(Collected data)
- - -
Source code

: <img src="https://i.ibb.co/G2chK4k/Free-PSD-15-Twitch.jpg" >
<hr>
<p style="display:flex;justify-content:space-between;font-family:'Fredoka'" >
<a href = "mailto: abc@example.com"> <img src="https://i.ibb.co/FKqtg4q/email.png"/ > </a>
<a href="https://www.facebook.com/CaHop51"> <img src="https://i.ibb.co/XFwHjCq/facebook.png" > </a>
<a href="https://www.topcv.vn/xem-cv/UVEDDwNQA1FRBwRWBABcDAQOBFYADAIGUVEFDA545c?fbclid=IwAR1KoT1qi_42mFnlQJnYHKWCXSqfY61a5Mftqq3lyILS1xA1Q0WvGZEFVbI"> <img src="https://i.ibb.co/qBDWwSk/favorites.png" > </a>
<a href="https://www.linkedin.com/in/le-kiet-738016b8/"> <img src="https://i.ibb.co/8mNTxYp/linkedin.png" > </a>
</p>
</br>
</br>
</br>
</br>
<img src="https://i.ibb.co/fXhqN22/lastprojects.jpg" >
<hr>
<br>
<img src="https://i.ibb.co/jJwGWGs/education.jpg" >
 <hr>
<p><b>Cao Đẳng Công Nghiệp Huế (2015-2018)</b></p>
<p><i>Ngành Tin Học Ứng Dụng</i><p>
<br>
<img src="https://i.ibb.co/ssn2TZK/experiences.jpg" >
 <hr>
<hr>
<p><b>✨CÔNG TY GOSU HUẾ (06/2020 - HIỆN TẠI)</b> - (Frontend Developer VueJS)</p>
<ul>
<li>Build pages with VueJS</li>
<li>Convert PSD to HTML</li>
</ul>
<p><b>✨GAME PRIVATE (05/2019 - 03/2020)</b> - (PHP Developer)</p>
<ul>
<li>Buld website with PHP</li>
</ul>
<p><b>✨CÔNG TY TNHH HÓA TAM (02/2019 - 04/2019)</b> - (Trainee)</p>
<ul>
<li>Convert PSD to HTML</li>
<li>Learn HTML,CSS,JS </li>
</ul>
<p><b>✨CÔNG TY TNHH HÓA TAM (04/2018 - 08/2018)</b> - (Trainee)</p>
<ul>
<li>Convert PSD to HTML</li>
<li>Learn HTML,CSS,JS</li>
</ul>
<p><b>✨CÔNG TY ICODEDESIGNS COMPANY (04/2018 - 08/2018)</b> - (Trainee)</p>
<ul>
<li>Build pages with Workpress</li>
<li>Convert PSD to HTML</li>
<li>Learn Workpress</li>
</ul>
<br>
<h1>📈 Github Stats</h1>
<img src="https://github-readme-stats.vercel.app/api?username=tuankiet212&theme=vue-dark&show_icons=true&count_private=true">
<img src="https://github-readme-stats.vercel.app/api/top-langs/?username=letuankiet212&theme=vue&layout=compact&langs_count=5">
- - -
DESCRIPTION OF THE TASK:
From the entries above, extract every line where the word "Developer" appears.

TASK ANSWER:
<p><b>✨CÔNG TY GOSU HUẾ (06/2020 - HIỆN TẠI)</b> - (Frontend Developer VueJS)</p>
<p><b>✨GAME PRIVATE (05/2019 - 03/2020)</b> - (PHP Developer)</p>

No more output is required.